Homem morre atropelado por trem na Zona Norte
Segundo a MRS, acidente aconteceu em trecho corrido, onde não é permitido o trânsito de pedestres

Um homem de 32 anos morreu atropelado por uma composição férrea, no início da tarde desta quarta-feira (25), na altura de um pontilhão no Bairro Ponte Preta, Zona Norte de Juiz de Fora. Segundo a Polícia Militar, Robevânio Nivaldo da Silva estaria sentado sobre os trilhos e não teria reagido diante dos sinais sonoros do trem. Mesmo com o acionamento dos freios, a composição não parou a tempo de evitar o atropelamento. O óbito foi atestado por um médico do Samu. A perícia da Polícia Civil realizou os levantamentos, e o corpo foi encaminhado para necropsia no Instituto Médico Legal (IML).

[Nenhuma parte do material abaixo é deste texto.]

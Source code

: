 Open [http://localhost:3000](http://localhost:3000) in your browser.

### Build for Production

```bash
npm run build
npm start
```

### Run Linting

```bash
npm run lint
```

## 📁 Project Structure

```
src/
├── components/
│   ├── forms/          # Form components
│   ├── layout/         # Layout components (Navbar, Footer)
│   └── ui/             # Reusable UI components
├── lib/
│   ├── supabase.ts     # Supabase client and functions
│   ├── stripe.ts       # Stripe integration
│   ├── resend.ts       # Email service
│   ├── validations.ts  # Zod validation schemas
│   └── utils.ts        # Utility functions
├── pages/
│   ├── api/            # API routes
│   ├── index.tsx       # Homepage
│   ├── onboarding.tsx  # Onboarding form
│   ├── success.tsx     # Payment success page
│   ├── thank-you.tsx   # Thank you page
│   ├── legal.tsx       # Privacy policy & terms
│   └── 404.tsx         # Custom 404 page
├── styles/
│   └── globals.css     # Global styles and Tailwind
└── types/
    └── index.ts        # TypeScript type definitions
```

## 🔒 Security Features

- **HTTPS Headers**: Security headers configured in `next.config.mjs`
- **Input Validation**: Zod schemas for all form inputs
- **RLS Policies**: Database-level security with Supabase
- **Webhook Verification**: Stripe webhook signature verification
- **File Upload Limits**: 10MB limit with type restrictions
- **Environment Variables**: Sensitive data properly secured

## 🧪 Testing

De acordo com a MRS, concessionária que administra a ferrovia, o acidente aconteceu em trecho corrido, onde não é permitido o trânsito de pedestres. “As condições operacionais estavam perfeitas e, como de costume, todos os procedimentos para evitar o acidente foram utilizados (acionamento de buzina, luzes, sinos e aplicação dos freios de emergência).”
Passarela subutilizada
Matéria publicada pela Tribuna no último dia 11 mostrou que a passarela para pedestres, construída há cerca de sete anos pela MRS no Ponte Preta, próximo ao local do atropelamento, é subutilizada pelos moradores. Devido à demora de, aproximadamente, quatro minutos para cruzar a estrutura e chegar ao outro lado da Avenida Marginal, os pedestres preferem fazer a travessia sobre os trilhos, ignorando os riscos de uma possível desatenção com a proximidade de um trem.
Além do tempo gasto, eles alegam que a passarela é muito elevada para quem sofre de labirintite, por exemplo, e perigosa, sobretudo à noite, por não ter iluminação. Na ocasião da reportagem, a MRS destacou que as passagens não oficiais “são extremamente perigosas”.